Letter: Inadequate wording fuels weapons debate
Inadequate wording fuels weapons debate
To the editor:
Our country continues to disagree about guns. It should be obvious to everyone that something needs to be done when we continue to have mass killings of children and adults.
The problem seems to be the Second Amendment! It says: "A well-regulated militia, being necessary to the security of a free state, the right of the people to keep and bear arms, shall not be infringed." It was passed by Congress on Sept. 25, 1789, and ratified on Dec. 15, 1791. At that time, there were no police departments so the nation depended on individuals to keep the people safe.

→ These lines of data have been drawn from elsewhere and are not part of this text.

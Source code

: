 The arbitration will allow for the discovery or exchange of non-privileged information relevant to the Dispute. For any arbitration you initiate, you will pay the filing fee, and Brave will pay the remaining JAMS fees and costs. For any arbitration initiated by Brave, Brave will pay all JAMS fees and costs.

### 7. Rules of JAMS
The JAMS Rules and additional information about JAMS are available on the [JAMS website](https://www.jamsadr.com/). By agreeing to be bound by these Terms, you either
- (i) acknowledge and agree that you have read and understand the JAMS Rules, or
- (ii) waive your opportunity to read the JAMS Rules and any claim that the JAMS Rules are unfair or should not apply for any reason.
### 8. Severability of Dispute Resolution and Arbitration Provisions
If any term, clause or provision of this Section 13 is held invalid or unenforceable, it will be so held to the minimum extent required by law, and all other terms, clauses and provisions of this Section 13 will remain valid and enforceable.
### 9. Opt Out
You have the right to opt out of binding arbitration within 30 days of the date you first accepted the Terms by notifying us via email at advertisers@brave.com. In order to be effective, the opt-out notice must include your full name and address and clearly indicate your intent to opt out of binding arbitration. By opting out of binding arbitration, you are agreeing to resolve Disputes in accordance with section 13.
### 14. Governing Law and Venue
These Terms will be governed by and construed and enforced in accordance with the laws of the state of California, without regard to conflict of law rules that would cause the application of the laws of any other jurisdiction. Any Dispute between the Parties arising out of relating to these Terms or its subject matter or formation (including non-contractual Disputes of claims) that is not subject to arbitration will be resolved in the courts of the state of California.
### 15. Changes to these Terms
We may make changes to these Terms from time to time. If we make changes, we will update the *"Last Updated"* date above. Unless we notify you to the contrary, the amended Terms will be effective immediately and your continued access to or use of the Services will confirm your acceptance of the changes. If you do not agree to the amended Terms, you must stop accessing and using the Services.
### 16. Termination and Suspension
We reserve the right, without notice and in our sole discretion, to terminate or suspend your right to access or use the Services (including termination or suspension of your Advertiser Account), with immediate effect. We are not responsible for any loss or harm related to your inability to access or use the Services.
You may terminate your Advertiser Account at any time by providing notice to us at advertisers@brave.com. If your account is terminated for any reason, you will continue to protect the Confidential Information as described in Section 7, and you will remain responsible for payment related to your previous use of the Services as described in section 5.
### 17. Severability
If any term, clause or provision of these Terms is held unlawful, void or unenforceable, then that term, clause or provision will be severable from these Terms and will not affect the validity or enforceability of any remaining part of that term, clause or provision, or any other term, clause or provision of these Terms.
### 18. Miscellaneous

In an essay taken from the book "Six Amendments: How and why we should change the Constitution," written by John Paul Stevens, associate justice of the U.S. Supreme Court from 1975 to 2010, Stevens says there should have been one addition to the Second Amendment as follows: A well-regulated militia, being necessary to the security of a free state, the right of the people to keep and bear arms, while serving in the militia, shall not be infringed."
The first American police force was started in Boston in 1838, followed by New York City in 1845 and Albany, N.Y., and Chicago in 1851. By 1880, all major U.S. cities had a police force. A militia is no longer needed!
I think most people would agree that the government is not trying to take away our guns for target shooting, hunting or defending our homes, and I cannot believe that the fathers of our country and the writers of our Constitution would ever imagine that we would need to have assault weapons in our homes.
If one cannot wait a few days to be checked out before receiving a license, I, for one, would wonder about their urgency! We would all feel relieved that only those who meet the criteria will be able to purchase weapons.